● Given data
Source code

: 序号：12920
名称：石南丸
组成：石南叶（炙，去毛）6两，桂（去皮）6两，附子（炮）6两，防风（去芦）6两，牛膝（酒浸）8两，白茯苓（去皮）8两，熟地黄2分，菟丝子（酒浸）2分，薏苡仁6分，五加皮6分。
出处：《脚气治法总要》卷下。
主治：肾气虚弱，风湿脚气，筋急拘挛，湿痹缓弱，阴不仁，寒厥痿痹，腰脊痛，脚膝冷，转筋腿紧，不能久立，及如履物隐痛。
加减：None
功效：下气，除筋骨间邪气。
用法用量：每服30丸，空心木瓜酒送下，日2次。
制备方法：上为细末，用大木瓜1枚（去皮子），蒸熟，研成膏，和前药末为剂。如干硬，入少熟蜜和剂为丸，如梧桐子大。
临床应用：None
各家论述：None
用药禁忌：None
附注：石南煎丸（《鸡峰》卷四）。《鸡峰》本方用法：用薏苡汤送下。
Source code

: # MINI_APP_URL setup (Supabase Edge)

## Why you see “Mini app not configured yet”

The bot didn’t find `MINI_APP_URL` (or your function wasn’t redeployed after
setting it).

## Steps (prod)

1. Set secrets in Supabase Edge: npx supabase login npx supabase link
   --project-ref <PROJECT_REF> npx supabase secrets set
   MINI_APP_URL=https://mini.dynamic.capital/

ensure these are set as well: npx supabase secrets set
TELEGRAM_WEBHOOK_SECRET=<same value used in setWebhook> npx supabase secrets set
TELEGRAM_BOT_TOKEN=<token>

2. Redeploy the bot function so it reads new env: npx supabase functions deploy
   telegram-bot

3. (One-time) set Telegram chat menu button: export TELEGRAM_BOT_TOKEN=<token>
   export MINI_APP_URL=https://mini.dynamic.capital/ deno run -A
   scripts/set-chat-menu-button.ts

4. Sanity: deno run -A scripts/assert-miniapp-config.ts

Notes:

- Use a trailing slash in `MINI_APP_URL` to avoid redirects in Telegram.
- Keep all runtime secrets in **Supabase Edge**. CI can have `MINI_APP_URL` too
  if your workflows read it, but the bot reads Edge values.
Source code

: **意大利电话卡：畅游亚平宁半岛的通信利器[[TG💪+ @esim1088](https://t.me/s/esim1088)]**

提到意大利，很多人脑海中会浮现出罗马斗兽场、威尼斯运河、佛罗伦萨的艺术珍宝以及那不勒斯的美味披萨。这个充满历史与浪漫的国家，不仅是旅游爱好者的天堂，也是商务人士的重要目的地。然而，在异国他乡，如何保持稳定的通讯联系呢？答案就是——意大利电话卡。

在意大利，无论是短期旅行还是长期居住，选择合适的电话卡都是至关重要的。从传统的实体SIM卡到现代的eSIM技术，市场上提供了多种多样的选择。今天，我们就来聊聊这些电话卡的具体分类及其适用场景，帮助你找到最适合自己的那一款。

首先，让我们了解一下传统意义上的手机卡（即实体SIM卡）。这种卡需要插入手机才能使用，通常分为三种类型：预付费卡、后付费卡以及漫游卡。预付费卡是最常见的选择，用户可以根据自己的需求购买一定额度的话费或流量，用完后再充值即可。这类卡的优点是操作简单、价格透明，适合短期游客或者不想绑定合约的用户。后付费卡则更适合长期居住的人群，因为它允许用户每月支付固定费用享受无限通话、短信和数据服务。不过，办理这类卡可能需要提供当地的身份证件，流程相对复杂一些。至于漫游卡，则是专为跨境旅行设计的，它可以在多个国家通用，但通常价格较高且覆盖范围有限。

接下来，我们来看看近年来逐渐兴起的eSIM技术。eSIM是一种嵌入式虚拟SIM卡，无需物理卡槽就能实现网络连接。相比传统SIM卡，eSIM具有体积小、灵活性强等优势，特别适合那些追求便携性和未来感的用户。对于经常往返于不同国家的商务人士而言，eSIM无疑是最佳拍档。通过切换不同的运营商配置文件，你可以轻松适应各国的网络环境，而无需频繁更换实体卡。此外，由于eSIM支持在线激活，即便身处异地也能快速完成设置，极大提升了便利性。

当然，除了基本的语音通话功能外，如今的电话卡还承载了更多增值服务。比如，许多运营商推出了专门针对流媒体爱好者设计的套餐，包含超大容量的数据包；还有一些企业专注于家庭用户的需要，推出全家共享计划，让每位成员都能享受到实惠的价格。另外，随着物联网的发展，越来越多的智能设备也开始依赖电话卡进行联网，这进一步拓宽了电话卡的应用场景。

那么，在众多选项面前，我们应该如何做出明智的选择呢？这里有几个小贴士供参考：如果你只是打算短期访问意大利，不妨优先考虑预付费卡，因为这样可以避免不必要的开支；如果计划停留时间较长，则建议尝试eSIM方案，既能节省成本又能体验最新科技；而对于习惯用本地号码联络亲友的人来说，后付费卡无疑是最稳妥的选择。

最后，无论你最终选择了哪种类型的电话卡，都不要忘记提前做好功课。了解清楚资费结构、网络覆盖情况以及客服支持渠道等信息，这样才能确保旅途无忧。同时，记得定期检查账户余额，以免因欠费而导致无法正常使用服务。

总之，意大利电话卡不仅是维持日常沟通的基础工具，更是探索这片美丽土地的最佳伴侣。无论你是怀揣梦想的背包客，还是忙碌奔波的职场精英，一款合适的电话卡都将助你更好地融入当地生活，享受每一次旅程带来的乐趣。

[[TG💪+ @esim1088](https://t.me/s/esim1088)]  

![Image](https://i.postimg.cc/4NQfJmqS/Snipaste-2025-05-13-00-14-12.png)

● The task
Would you set down the full listing exactly as it reads?

● Final answer
Source code

: 序号：12920
名称：石南丸
组成：石南叶（炙，去毛）6两，桂（去皮）6两，附子（炮）6两，防风（去芦）6两，牛膝（酒浸）8两，白茯苓（去皮）8两，熟地黄2分，菟丝子（酒浸）2分，薏苡仁6分，五加皮6分。
出处：《脚气治法总要》卷下。
主治：肾气虚弱，风湿脚气，筋急拘挛，湿痹缓弱，阴不仁，寒厥痿痹，腰脊痛，脚膝冷，转筋腿紧，不能久立，及如履物隐痛。
加减：None
功效：下气，除筋骨间邪气。
用法用量：每服30丸，空心木瓜酒送下，日2次。
制备方法：上为细末，用大木瓜1枚（去皮子），蒸熟，研成膏，和前药末为剂。如干硬，入少熟蜜和剂为丸，如梧桐子大。
临床应用：None
各家论述：None
用药禁忌：None
附注：石南煎丸（《鸡峰》卷四）。《鸡峰》本方用法：用薏苡汤送下。
Source code

: # MINI_APP_URL setup (Supabase Edge)

## Why you see “Mini app not configured yet”

The bot didn’t find `MINI_APP_URL` (or your function wasn’t redeployed after
setting it).

## Steps (prod)

1. Set secrets in Supabase Edge: npx supabase login npx supabase link
   --project-ref <PROJECT_REF> npx supabase secrets set
   MINI_APP_URL=https://mini.dynamic.capital/

ensure these are set as well: npx supabase secrets set
TELEGRAM_WEBHOOK_SECRET=<same value used in setWebhook> npx supabase secrets set
TELEGRAM_BOT_TOKEN=<token>

2. Redeploy the bot function so it reads new env: npx supabase functions deploy
   telegram-bot

3. (One-time) set Telegram chat menu button: export TELEGRAM_BOT_TOKEN=<token>
   export MINI_APP_URL=https://mini.dynamic.capital/ deno run -A
   scripts/set-chat-menu-button.ts

4. Sanity: deno run -A scripts/assert-miniapp-config.ts

Notes:

- Use a trailing slash in `MINI_APP_URL` to avoid redirects in Telegram.
- Keep all runtime secrets in **Supabase Edge**. CI can have `MINI_APP_URL` too
  if your workflows read it, but the bot reads Edge values.
Source code

: **意大利电话卡：畅游亚平宁半岛的通信利器[[TG💪+ @esim1088](https://t.me/s/esim1088)]**

提到意大利，很多人脑海中会浮现出罗马斗兽场、威尼斯运河、佛罗伦萨的艺术珍宝以及那不勒斯的美味披萨。这个充满历史与浪漫的国家，不仅是旅游爱好者的天堂，也是商务人士的重要目的地。然而，在异国他乡，如何保持稳定的通讯联系呢？答案就是——意大利电话卡。

在意大利，无论是短期旅行还是长期居住，选择合适的电话卡都是至关重要的。从传统的实体SIM卡到现代的eSIM技术，市场上提供了多种多样的选择。今天，我们就来聊聊这些电话卡的具体分类及其适用场景，帮助你找到最适合自己的那一款。

首先，让我们了解一下传统意义上的手机卡（即实体SIM卡）。这种卡需要插入手机才能使用，通常分为三种类型：预付费卡、后付费卡以及漫游卡。预付费卡是最常见的选择，用户可以根据自己的需求购买一定额度的话费或流量，用完后再充值即可。这类卡的优点是操作简单、价格透明，适合短期游客或者不想绑定合约的用户。后付费卡则更适合长期居住的人群，因为它允许用户每月支付固定费用享受无限通话、短信和数据服务。不过，办理这类卡可能需要提供当地的身份证件，流程相对复杂一些。至于漫游卡，则是专为跨境旅行设计的，它可以在多个国家通用，但通常价格较高且覆盖范围有限。

接下来，我们来看看近年来逐渐兴起的eSIM技术。eSIM是一种嵌入式虚拟SIM卡，无需物理卡槽就能实现网络连接。相比传统SIM卡，eSIM具有体积小、灵活性强等优势，特别适合那些追求便携性和未来感的用户。对于经常往返于不同国家的商务人士而言，eSIM无疑是最佳拍档。通过切换不同的运营商配置文件，你可以轻松适应各国的网络环境，而无需频繁更换实体卡。此外，由于eSIM支持在线激活，即便身处异地也能快速完成设置，极大提升了便利性。

当然，除了基本的语音通话功能外，如今的电话卡还承载了更多增值服务。比如，许多运营商推出了专门针对流媒体爱好者设计的套餐，包含超大容量的数据包；还有一些企业专注于家庭用户的需要，推出全家共享计划，让每位成员都能享受到实惠的价格。另外，随着物联网的发展，越来越多的智能设备也开始依赖电话卡进行联网，这进一步拓宽了电话卡的应用场景。

那么，在众多选项面前，我们应该如何做出明智的选择呢？这里有几个小贴士供参考：如果你只是打算短期访问意大利，不妨优先考虑预付费卡，因为这样可以避免不必要的开支；如果计划停留时间较长，则建议尝试eSIM方案，既能节省成本又能体验最新科技；而对于习惯用本地号码联络亲友的人来说，后付费卡无疑是最稳妥的选择。

最后，无论你最终选择了哪种类型的电话卡，都不要忘记提前做好功课。了解清楚资费结构、网络覆盖情况以及客服支持渠道等信息，这样才能确保旅途无忧。同时，记得定期检查账户余额，以免因欠费而导致无法正常使用服务。

总之，意大利电话卡不仅是维持日常沟通的基础工具，更是探索这片美丽土地的最佳伴侣。无论你是怀揣梦想的背包客，还是忙碌奔波的职场精英，一款合适的电话卡都将助你更好地融入当地生活，享受每一次旅程带来的乐趣。

[[TG💪+ @esim1088](https://t.me/s/esim1088)]  

![Image](https://i.postimg.cc/4NQfJmqS/Snipaste-2025-05-13-00-14-12.png)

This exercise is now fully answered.